Exercise directions: Within the records that follow, restate exactly the lines from the line with "[29]: ../events#occurrences-and-occurrences-watermark" down to the line with "are convicted every", including both. Omit the pictures.

Records from a data collection
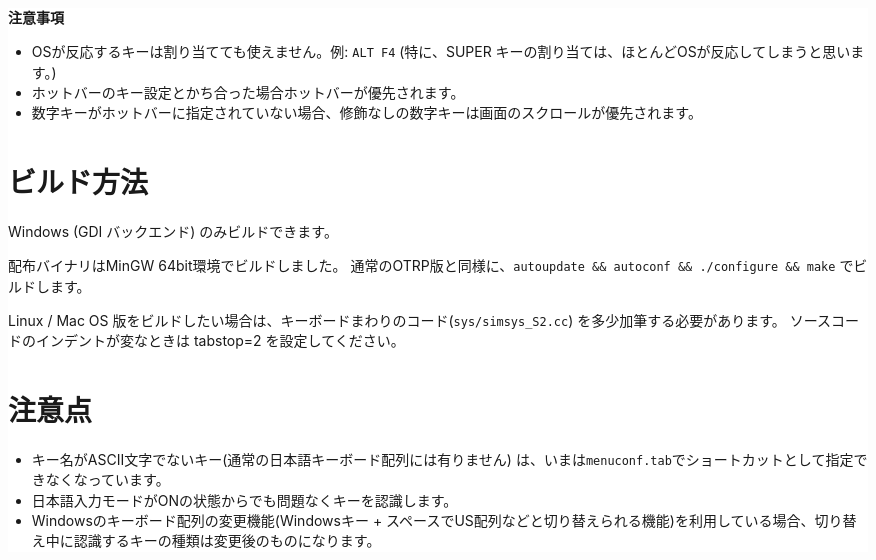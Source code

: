 **注意事項**
- OSが反応するキーは割り当てても使えません。例: `ALT F4` (特に、SUPER キーの割り当ては、ほとんどOSが反応してしまうと思います。)
- ホットバーのキー設定とかち合った場合ホットバーが優先されます。
- 数字キーがホットバーに指定されていない場合、修飾なしの数字キーは画面のスクロールが優先されます。

ビルド方法
==========
Windows (GDI バックエンド) のみビルドできます。

配布バイナリはMinGW 64bit環境でビルドしました。
通常のOTRP版と同様に、`autoupdate && autoconf && ./configure && make` でビルドします。

Linux / Mac OS 版をビルドしたい場合は、キーボードまわりのコード(`sys/simsys_S2.cc`) を多少加筆する必要があります。
ソースコードのインデントが変なときは tabstop=2 を設定してください。

注意点
======
- キー名がASCII文字でないキー(通常の日本語キーボード配列には有りません) は、いまは`menuconf.tab`でショートカットとして指定できなくなっています。
- 日本語入力モードがONの状態からでも問題なくキーを認識します。
- Windowsのキーボード配列の変更機能(Windowsキー + スペースでUS配列などと切り替えられる機能)を利用している場合、切り替え中に認識するキーの種類は変更後のものになります。

[^1]: 一般選択ツール(キーボードショートカットのS, T, E)で選択したツールはうまく登録できません。（アイコンが表示されません。)
[^2]: ホットバーから再起動した場合は、ツールバーや他のスロットにある同じスクリプトツールの状態はリセットされません。
[^3]: CTRLにより再起動を行うと、新しく再起動した状態が作られ、再起動を行ったツールバーもしくはホットバーのスロットに割り当てられます。
[^4]: どのツールバー、どのホットバースロットにも割り当てられていない状態ができたとき、その状態は終了処理がおこなわれます。
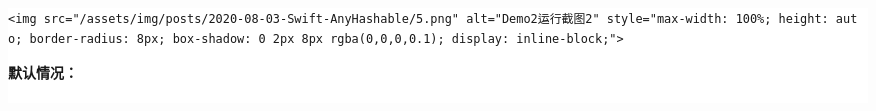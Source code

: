     <img src="/assets/img/posts/2020-08-03-Swift-AnyHashable/5.png" alt="Demo2运行截图2" style="max-width: 100%; height: auto; border-radius: 8px; box-shadow: 0 2px 8px rgba(0,0,0,0.1); display: inline-block;">
  </div>
</div>

**默认情况：** 
<div style="display: flex !important; flex-direction: row !important; gap: 20px; justify-content: center; align-items: flex-start; margin: 20px 0; width: 100%;">
  <div style="flex: 1; text-align: center; min-width: 0;">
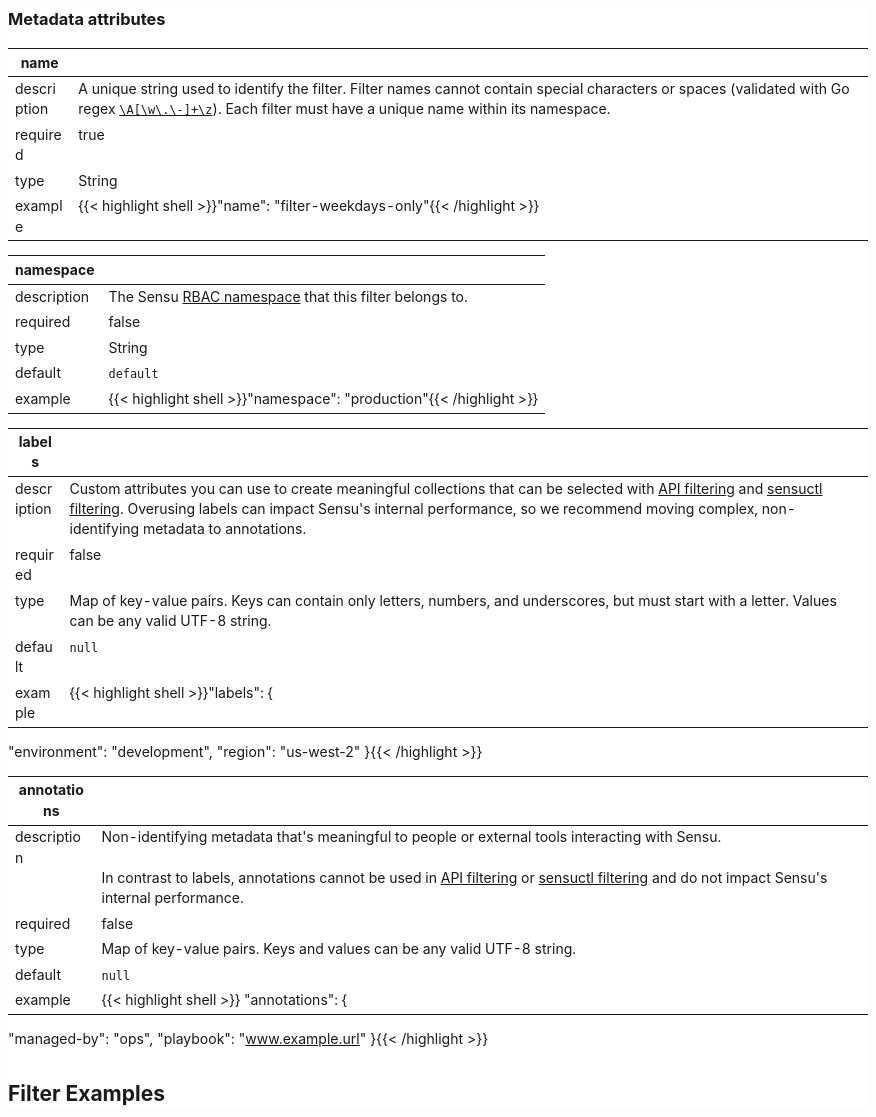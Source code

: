 ### Metadata attributes

| name       |      |
-------------|------
description  | A unique string used to identify the filter. Filter names cannot contain special characters or spaces (validated with Go regex [`\A[\w\.\-]+\z`](https://regex101.com/r/zo9mQU/2)). Each filter must have a unique name within its namespace.
required     | true
type         | String
example      | {{< highlight shell >}}"name": "filter-weekdays-only"{{< /highlight >}}

| namespace  |      |
-------------|------
description  | The Sensu [RBAC namespace][10] that this filter belongs to.
required     | false
type         | String
default      | `default`
example      | {{< highlight shell >}}"namespace": "production"{{< /highlight >}}

| labels     |      |
-------------|------
description  | Custom attributes you can use to create meaningful collections that can be selected with [API filtering][api-filter] and [sensuctl filtering][sensuctl-filter]. Overusing labels can impact Sensu's internal performance, so we recommend moving complex, non-identifying metadata to annotations.
required     | false
type         | Map of key-value pairs. Keys can contain only letters, numbers, and underscores, but must start with a letter. Values can be any valid UTF-8 string.
default      | `null`
example      | {{< highlight shell >}}"labels": {
  "environment": "development",
  "region": "us-west-2"
}{{< /highlight >}}

| annotations | |
-------------|------
description  | Non-identifying metadata that's meaningful to people or external tools interacting with Sensu.<br><br>In contrast to labels, annotations cannot be used in [API filtering][api-filter] or [sensuctl filtering][sensuctl-filter] and do not impact Sensu's internal performance.
required     | false
type         | Map of key-value pairs. Keys and values can be any valid UTF-8 string.
default      | `null`
example      | {{< highlight shell >}} "annotations": {
  "managed-by": "ops",
  "playbook": "www.example.url"
}{{< /highlight >}}

## Filter Examples


[1]: #inclusive-and-exclusive-filtering
[2]: #when-attributes
[3]: ../../reference/sensuctl/#time-windows
[4]: ../../guides/send-slack-alerts
[5]: ../../guides/plan-maintenance/
[6]: ../silencing
[7]: #built-in-filter-only-incidents
[8]: ../backend
[9]: ../events
[10]: ../rbac#namespaces
[11]: #metadata-attributes
[sc]: ../../sensuctl/reference#creating-resources
[sp]: #spec-attributes
[12]: ../hooks
[13]: ../../guides/extract-metrics-with-checks
[14]: ../checks#using-a-proxy-check-to-monitor-a-proxy-entity
[15]: ../checks#using-a-proxy-check-to-monitor-multiple-proxy-entities
[16]: ../checks#round-robin-checks
[17]: ../assets
[18]: ../entities#system-attributes
[19]: ../checks/#metadata-attributes
[20]: ../events/#history-attributes
[21]: ../checks#check-scheduling
[22]: ../handlers
[23]: ../events#metric-attributes
[24]: ../entities#metadata-attributes
[25]: ../rbac#default-roles
[26]: ../agent#keepalive-monitoring
[27]: ../sensu-query-expressions
[28]: ../events#event-format
[api-filter]: ../../api/overview#filtering
[sensuctl-filter]: ../../sensuctl/reference#filtering
[29]: ../events#occurrences-and-occurrences-watermark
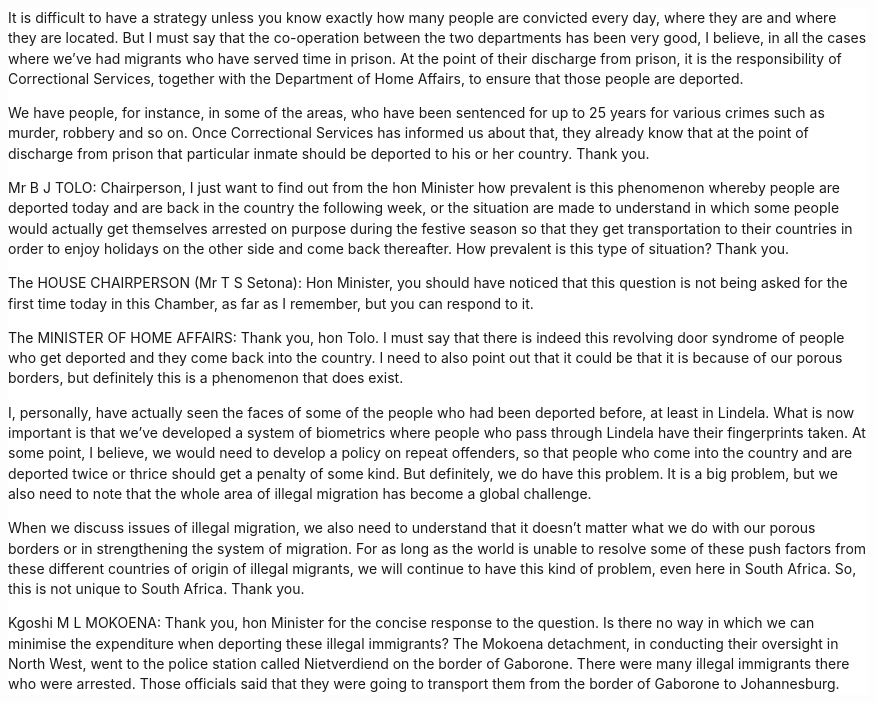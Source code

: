 It is difficult to have a strategy unless you know exactly how many people
are convicted every day, where they are and where they are located. But I
must say that the co-operation between the two departments has been very
good, I believe, in all the cases where we’ve had migrants who have served
time in prison. At the point of their discharge from prison, it is the
responsibility of Correctional Services, together with the Department of
Home Affairs, to ensure that those people are deported.

We have people, for instance, in some of the areas, who have been sentenced
for up to 25 years for various crimes such as murder, robbery and so on.
Once Correctional Services has informed us about that, they already know
that at the point of discharge from prison that particular inmate should be
deported to his or her country. Thank you.

Mr B J TOLO: Chairperson, I just want to find out from the hon Minister how
prevalent is this phenomenon whereby people are deported today and are back
in the country the following week, or the situation are made to understand
in which some people would actually get themselves arrested on purpose
during the festive season so that they get transportation to their
countries in order to enjoy holidays on the other side and come back
thereafter. How prevalent is this type of situation? Thank you.

The HOUSE CHAIRPERSON (Mr T S Setona): Hon Minister, you should have
noticed that this question is not being asked for the first time today in
this Chamber, as far as I remember, but you can respond to it.

The MINISTER OF HOME AFFAIRS: Thank you, hon Tolo. I must say that there is
indeed this revolving door syndrome of people who get deported and they
come back into the country. I need to also point out that it could be that
it is because of our porous borders, but definitely this is a phenomenon
that does exist.

I, personally, have actually seen the faces of some of the people who had
been deported before, at least in Lindela. What is now important is that
we’ve developed a system of biometrics where people who pass through
Lindela have their fingerprints taken. At some point, I believe, we would
need to develop a policy on repeat offenders, so that people who come into
the country and are deported twice or thrice should get a penalty of some
kind. But definitely, we do have this problem. It is a big problem, but we
also need to note that the whole area of illegal migration has become a
global challenge.

When we discuss issues of illegal migration, we also need to understand
that it doesn’t matter what we do with our porous borders or in
strengthening the system of migration. For as long as the world is unable
to resolve some of these push factors from these different countries of
origin of illegal migrants, we will continue to have this kind of problem,
even here in South Africa. So, this is not unique to South Africa. Thank
you.

Kgoshi M L MOKOENA: Thank you, hon Minister for the concise response to the
question. Is there no way in which we can minimise the expenditure when
deporting these illegal immigrants? The Mokoena detachment, in conducting
their oversight in North West, went to the police station called
Nietverdiend on the border of Gaborone. There were many illegal immigrants
there who were arrested. Those officials said that they were going to
transport them from the border of Gaborone to Johannesburg.
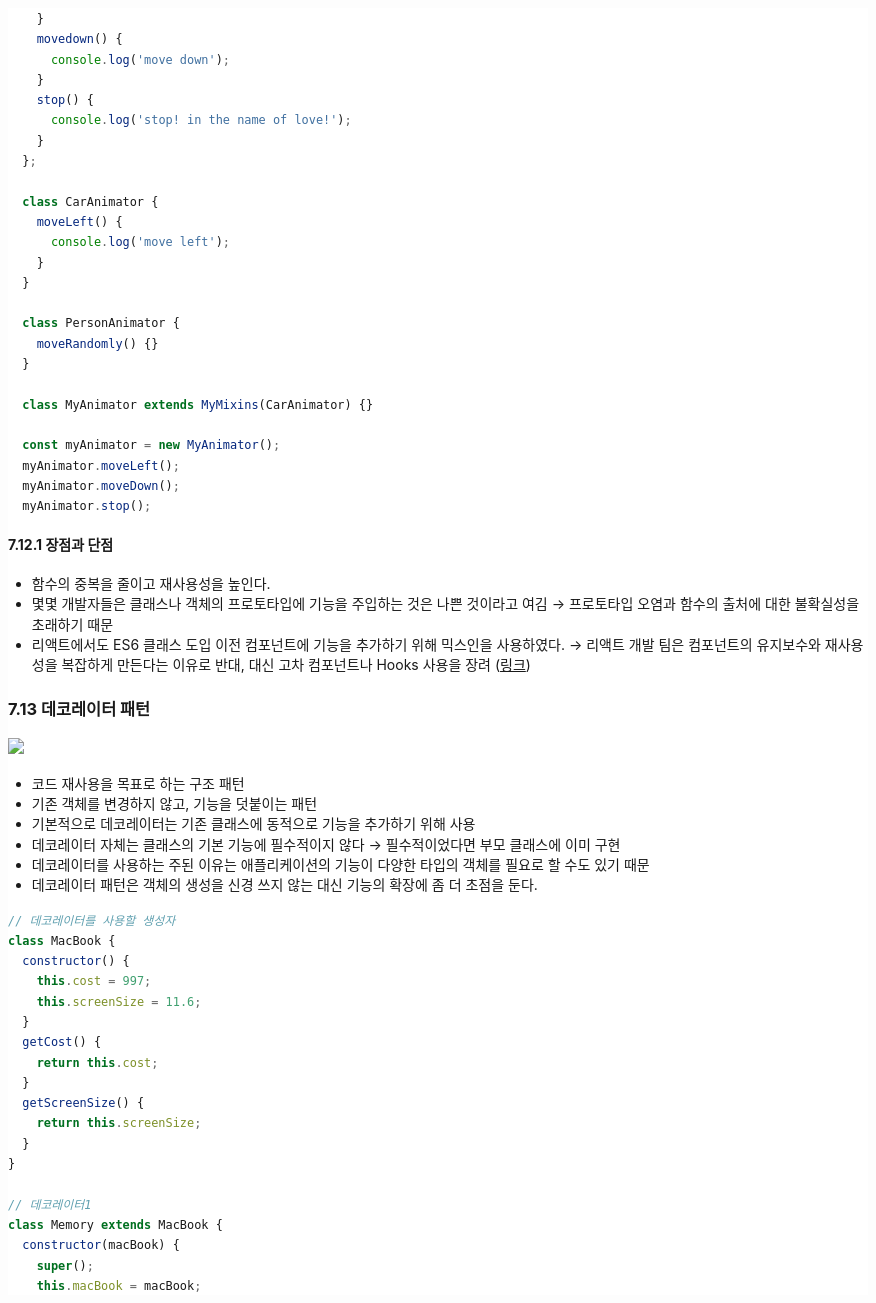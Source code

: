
 ```javascript
    }
    movedown() {
      console.log('move down');
    }
    stop() {
      console.log('stop! in the name of love!');
    }
  };
  
  class CarAnimator {
    moveLeft() {
      console.log('move left');
    }
  }
  
  class PersonAnimator {
    moveRandomly() {}
  }
  
  class MyAnimator extends MyMixins(CarAnimator) {}
  
  const myAnimator = new MyAnimator();
  myAnimator.moveLeft();
  myAnimator.moveDown();
  myAnimator.stop();
  ```

#### 7.12.1 장점과 단점
- 함수의 중복을 줄이고 재사용성을 높인다.
- 몇몇 개발자들은 클래스나 객체의 프로토타입에 기능을 주입하는 것은 나쁜 것이라고 여김 → 프로토타입 오염과 함수의 출처에 대한 불확실성을 초래하기 때문
- 리액트에서도 ES6 클래스 도입 이전 컴포넌트에 기능을 추가하기 위해 믹스인을 사용하였다. → 리액트 개발 팀은 컴포넌트의 유지보수와 재사용성을 복잡하게 만든다는 이유로 반대, 대신 고차 컴포넌트나 Hooks 사용을 장려 ([링크](https://legacy.reactjs.org/blog/2016/07/13/mixins-considered-harmful.html))

### 7.13 데코레이터 패턴
![](https://velog.velcdn.com/images/oazin15/post/22f0a9ff-202c-41f2-899c-e481c1940ead/image.png)
- 코드 재사용을 목표로 하는 구조 패턴
- 기존 객체를 변경하지 않고, 기능을 덧붙이는 패턴
- 기본적으로 데코레이터는 기존 클래스에 동적으로 기능을 추가하기 위해 사용
- 데코레이터 자체는 클래스의 기본 기능에 필수적이지 않다 → 필수적이었다면 부모 클래스에 이미 구현
- 데코레이터를 사용하는 주된 이유는 애플리케이션의 기능이 다양한 타입의 객체를 필요로 할 수도 있기 때문
- 데코레이터 패턴은 객체의 생성을 신경 쓰지 않는 대신 기능의 확장에 좀 더 초점을 둔다.
```javascript
// 데코레이터를 사용할 생성자
class MacBook {
  constructor() {
    this.cost = 997;
    this.screenSize = 11.6;
  }
  getCost() {
    return this.cost;
  }
  getScreenSize() {
    return this.screenSize;
  }
}

// 데코레이터1
class Memory extends MacBook {
  constructor(macBook) {
    super();
    this.macBook = macBook;
```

Answer to this task:
[29]: ../events#occurrences-and-occurrences-watermark
Source code

: It is difficult to have a strategy unless you know exactly how many people
are convicted every day, where they are and where they are located. But I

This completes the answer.